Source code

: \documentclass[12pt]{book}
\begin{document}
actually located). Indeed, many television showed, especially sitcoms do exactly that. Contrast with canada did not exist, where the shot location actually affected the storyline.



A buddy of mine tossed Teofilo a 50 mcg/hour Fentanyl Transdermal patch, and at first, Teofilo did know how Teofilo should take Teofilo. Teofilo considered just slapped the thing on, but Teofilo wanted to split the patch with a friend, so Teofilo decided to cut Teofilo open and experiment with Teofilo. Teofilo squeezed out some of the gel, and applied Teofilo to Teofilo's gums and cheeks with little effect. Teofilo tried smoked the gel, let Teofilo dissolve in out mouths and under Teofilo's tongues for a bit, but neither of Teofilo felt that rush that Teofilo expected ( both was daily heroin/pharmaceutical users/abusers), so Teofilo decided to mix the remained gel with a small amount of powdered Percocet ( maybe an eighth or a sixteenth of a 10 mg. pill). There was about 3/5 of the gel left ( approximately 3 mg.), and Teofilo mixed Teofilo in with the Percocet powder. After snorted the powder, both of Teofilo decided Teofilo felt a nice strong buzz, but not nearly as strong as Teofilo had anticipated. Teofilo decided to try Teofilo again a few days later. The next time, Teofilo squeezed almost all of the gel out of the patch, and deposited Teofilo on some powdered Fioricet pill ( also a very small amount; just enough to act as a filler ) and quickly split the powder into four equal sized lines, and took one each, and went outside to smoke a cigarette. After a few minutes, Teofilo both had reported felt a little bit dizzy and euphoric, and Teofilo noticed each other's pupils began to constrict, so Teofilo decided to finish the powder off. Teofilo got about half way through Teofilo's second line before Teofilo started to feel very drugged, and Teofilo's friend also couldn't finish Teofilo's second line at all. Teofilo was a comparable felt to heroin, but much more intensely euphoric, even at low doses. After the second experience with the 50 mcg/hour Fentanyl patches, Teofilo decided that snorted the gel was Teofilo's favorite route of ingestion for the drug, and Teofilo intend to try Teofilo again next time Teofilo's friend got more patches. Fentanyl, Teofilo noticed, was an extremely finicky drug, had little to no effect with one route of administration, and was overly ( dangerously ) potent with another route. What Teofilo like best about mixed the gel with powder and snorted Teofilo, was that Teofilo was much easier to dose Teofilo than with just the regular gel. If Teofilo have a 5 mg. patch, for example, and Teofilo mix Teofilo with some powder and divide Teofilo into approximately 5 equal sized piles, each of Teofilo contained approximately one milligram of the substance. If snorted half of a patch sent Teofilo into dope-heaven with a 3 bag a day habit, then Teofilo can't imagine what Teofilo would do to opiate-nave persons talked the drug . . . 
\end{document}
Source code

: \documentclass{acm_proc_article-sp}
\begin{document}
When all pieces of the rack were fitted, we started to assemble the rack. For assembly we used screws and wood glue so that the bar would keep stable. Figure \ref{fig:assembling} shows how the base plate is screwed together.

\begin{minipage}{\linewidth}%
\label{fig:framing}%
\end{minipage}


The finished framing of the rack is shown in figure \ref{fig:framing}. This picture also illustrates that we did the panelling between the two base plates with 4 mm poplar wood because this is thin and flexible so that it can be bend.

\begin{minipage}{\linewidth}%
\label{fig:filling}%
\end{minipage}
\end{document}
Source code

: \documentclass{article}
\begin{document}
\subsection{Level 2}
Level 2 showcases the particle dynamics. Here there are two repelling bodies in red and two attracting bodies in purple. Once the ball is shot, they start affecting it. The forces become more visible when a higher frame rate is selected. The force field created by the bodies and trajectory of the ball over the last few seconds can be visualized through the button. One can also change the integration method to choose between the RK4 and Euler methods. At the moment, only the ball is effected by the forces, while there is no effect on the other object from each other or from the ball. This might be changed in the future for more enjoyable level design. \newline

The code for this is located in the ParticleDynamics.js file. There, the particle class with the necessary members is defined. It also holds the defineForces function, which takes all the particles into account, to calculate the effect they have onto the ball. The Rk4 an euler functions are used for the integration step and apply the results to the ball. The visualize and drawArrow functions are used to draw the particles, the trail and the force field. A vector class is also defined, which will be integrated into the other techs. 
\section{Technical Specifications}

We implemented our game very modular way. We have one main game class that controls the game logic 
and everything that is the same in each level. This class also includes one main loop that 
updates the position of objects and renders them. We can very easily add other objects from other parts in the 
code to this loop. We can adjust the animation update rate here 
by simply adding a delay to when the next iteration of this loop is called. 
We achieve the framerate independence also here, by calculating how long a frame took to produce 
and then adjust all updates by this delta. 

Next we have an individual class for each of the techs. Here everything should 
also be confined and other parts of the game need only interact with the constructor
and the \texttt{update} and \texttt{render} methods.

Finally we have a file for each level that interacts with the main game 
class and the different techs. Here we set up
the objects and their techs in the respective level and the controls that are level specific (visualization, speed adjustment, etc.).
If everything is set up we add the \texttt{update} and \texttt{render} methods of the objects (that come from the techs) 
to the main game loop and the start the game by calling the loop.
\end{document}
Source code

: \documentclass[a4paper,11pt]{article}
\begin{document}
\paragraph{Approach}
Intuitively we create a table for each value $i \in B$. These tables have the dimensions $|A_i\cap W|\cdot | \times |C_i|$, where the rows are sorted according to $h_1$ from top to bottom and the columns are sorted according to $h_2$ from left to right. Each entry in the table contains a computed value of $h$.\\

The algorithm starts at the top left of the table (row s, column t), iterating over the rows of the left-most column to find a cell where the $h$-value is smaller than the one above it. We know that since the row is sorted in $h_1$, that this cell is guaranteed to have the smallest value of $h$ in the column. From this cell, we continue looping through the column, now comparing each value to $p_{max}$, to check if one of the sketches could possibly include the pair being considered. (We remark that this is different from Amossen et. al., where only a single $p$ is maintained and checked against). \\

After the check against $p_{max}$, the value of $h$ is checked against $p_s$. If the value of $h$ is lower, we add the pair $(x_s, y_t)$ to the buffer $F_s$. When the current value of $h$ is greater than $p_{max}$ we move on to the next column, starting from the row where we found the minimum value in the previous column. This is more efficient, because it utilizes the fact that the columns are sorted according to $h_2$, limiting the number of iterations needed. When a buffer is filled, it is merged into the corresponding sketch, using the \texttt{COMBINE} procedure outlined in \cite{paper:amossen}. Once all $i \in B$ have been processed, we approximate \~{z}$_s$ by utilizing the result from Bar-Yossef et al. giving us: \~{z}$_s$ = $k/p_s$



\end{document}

_ _ _ _

Identify the lines in the entries above that contain "label", then copy them out.

\label{fig:framing}%
\label{fig:filling}%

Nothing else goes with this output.